No pictures belong in the copy. Restate the rest of the data exactly.

==*==

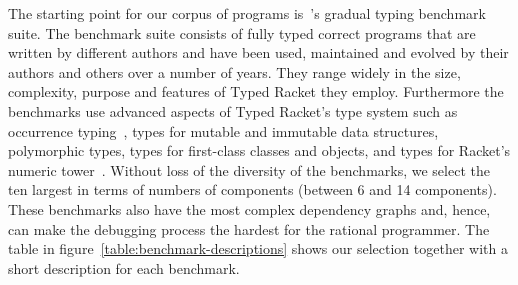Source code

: The starting point for our corpus of programs
is~\citet{gtnffvf-jfp-2019}'s gradual typing benchmark suite. The
benchmark suite consists of fully typed correct programs that are written by different authors
and have been used, maintained and evolved by their authors and others over a
number of years.  They range widely in the size, complexity, purpose and
features of Typed Racket they employ.  Furthermore the benchmarks use advanced aspects
of Typed Racket's type system such as occurrence
typing~\cite{tf-icfp-2010}, types for mutable and immutable data
structures, polymorphic types, types for first-class classes and objects, and types for
Racket's numeric tower~\cite{stathff-padl-12}. Without loss of the diversity of the benchmarks,
we select the ten largest in terms of numbers of components (between 6 and 14 components).
These benchmarks also have the most complex dependency graphs and, hence,
can make the debugging process the hardest for the rational programmer.
The table in figure~\ref{table:benchmark-descriptions} shows our selection
together with a short description for each benchmark.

==*==

Response area:
Source code

: The starting point for our corpus of programs
is~\citet{gtnffvf-jfp-2019}'s gradual typing benchmark suite. The
benchmark suite consists of fully typed correct programs that are written by different authors
and have been used, maintained and evolved by their authors and others over a
number of years.  They range widely in the size, complexity, purpose and
features of Typed Racket they employ.  Furthermore the benchmarks use advanced aspects
of Typed Racket's type system such as occurrence
typing~\cite{tf-icfp-2010}, types for mutable and immutable data
structures, polymorphic types, types for first-class classes and objects, and types for
Racket's numeric tower~\cite{stathff-padl-12}. Without loss of the diversity of the benchmarks,
we select the ten largest in terms of numbers of components (between 6 and 14 components).
These benchmarks also have the most complex dependency graphs and, hence,
can make the debugging process the hardest for the rational programmer.
The table in figure~\ref{table:benchmark-descriptions} shows our selection
together with a short description for each benchmark.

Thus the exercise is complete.